Pat Filley
- Filley as a wrestler, 1939

Biographical details
- Born: June 26, 1922 South Bend, Indiana, U.S.
- Died: April 13, 2000 (aged 77) Winter Garden, Florida, U.S.

Playing career

Football
- 1942–1944: Notre Dame
- Position(s): Guard

Accomplishments and honors

Championships
- National (1943);

Awards
- Consensus All-American (1943); Second-team All-American (1944);

= Pat Filley =

American football player, coach and university administrator

Patrick J. Filley (June 26, 1922 – April 13, 2000) was an American college football player, coach, and university administrator.

Filley was born in 1922 in South Bend, Indiana. His father E. J. Filley was an Indiana native and a laborer. His mother Rose (McHugh) Filley was also an Indiana native and a housewife. He grew up in South Bend and attended that city's Central High School, playing football and competing as a middleweight for the wrestling team.

In the fall of 1940, Filley enrolled at Notre Dame University. In his four years as a football player at Notre Dame, the Irish lost only five games. Filley was twice selected captain of the Notre Dame football team, including the 1943 national championship team. He was a consensus All-American at the guard position in 1943.

Filley was hired as an assistant coach at Cornell University in March 1945. He served for 29 years as a coach and administrator at Cornell, He was first hired as the freshman team football coach.

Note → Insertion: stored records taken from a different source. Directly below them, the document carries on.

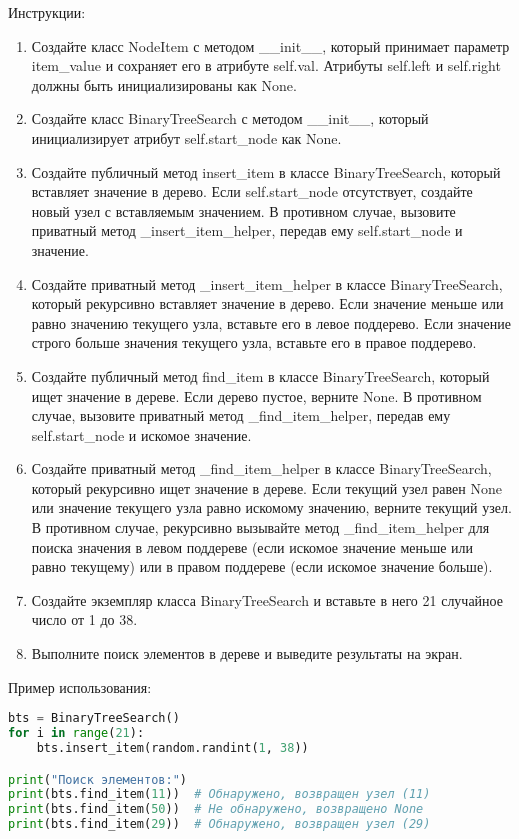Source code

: \begin{enumerate}
Инструкции:
\begin{enumerate}
    \item Создайте класс NodeItem с методом \_\_init\_\_, который принимает параметр item\_value и сохраняет его в атрибуте self.val. Атрибуты self.left и self.right должны быть инициализированы как None.
    \item Создайте класс BinaryTreeSearch с методом \_\_init\_\_, который инициализирует атрибут self.start\_node как None.
    \item Создайте публичный метод insert\_item в классе BinaryTreeSearch, который вставляет значение в дерево. Если self.start\_node отсутствует, создайте новый узел с вставляемым значением. В противном случае, вызовите приватный метод \_insert\_item\_helper, передав ему self.start\_node и значение.
    \item Создайте приватный метод \_insert\_item\_helper в классе BinaryTreeSearch, который рекурсивно вставляет значение в дерево. Если значение меньше или равно значению текущего узла, вставьте его в левое поддерево. Если значение строго больше значения текущего узла, вставьте его в правое поддерево.
    \item Создайте публичный метод find\_item в классе BinaryTreeSearch, который ищет значение в дереве. Если дерево пустое, верните None. В противном случае, вызовите приватный метод \_find\_item\_helper, передав ему self.start\_node и искомое значение.
    \item Создайте приватный метод \_find\_item\_helper в классе BinaryTreeSearch, который рекурсивно ищет значение в дереве. Если текущий узел равен None или значение текущего узла равно искомому значению, верните текущий узел. В противном случае, рекурсивно вызывайте метод \_find\_item\_helper для поиска значения в левом поддереве (если искомое значение меньше или равно текущему) или в правом поддереве (если искомое значение больше).
    \item Создайте экземпляр класса BinaryTreeSearch и вставьте в него 21 случайное число от 1 до 38.
    \item Выполните поиск элементов в дереве и выведите результаты на экран.
\end{enumerate}

Пример использования:
\begin{lstlisting}[language=Python]
bts = BinaryTreeSearch()
for i in range(21):
    bts.insert_item(random.randint(1, 38))

print("Поиск элементов:")
print(bts.find_item(11))  # Обнаружено, возвращен узел (11)
print(bts.find_item(50))  # Не обнаружено, возвращено None
print(bts.find_item(29))  # Обнаружено, возвращен узел (29)
\end{lstlisting}


\end{enumerate}

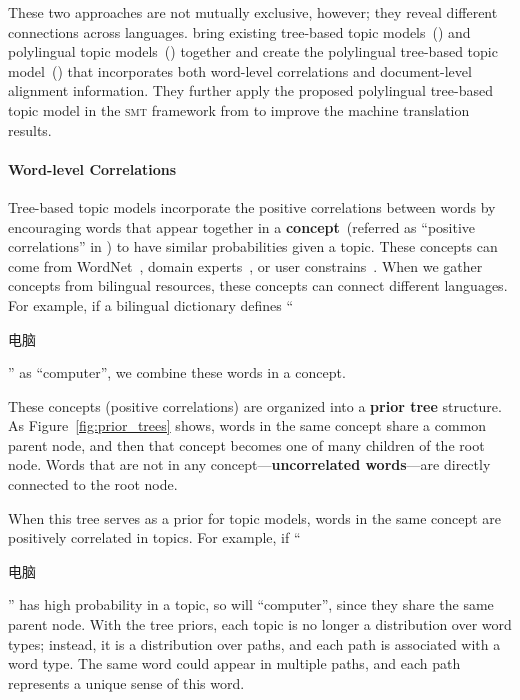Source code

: These two approaches are not mutually exclusive, however; they reveal different connections across languages. \citet{hu-14} bring existing tree-based topic models~(\tlda{}) and polylingual topic models~(\plda{}) together and create the polylingual tree-based topic model~(\ptlda{}) that incorporates both word-level correlations and document-level alignment information. They further apply the proposed polylingual tree-based topic model in the \textsc{smt} framework from \citet{Eidelman-12} to improve the machine translation results.

\paragraph{\bf Word-level Correlations}

Tree-based topic models incorporate the positive correlations between words by encouraging words that appear together in a {\bf concept}~(referred as ``positive correlations'' in \citet{andrzejewski-09,Hu:Boyd-Graber:Satinoff-ur}) to have similar probabilities given a topic. These concepts can come from WordNet~\citep{boyd-graber-10}, domain experts~\citep{andrzejewski-09}, or user constrains~\citep{Hu:Boyd-Graber:Satinoff-ur}. When we gather concepts from bilingual resources, these concepts can connect different languages.  For example, if a bilingual dictionary defines ``\begin{CJK*}{UTF8}{gbsn}电脑\end{CJK*}'' as ``computer'', we combine these words in a concept.


These concepts (positive correlations) are organized into a {\bf prior tree} structure. As Figure~\ref{fig:prior_trees} shows, words in the same concept share a common parent node, and then that concept becomes one of many children of the root node.  Words that are not in any concept---{\bf uncorrelated words}---are directly connected to the root node.

When this tree serves as a prior for topic models, words in the same concept are positively correlated in topics.
For example, if ``\begin{CJK*}{UTF8}{gbsn}电脑\end{CJK*}'' has high probability in a topic, so will ``computer'', since they share the same parent node. With the tree priors, each topic is no longer a distribution over word types; instead, it is a distribution over paths, and each path is
associated with a word type.  The same word could appear in multiple paths, and each path represents a unique sense of this word.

In 1955, he became an administrator, having responsibility over the years as assistant to the athletic director, ticket manager, athletic business manager, associate director of athletics in charge of operations, and associate athletic director in charge of scheduling. He was inducted into the Cornell Athletic Hall of Fame in 1988.

Filley died in Winter Garden, Florida, in 2000 at age 77.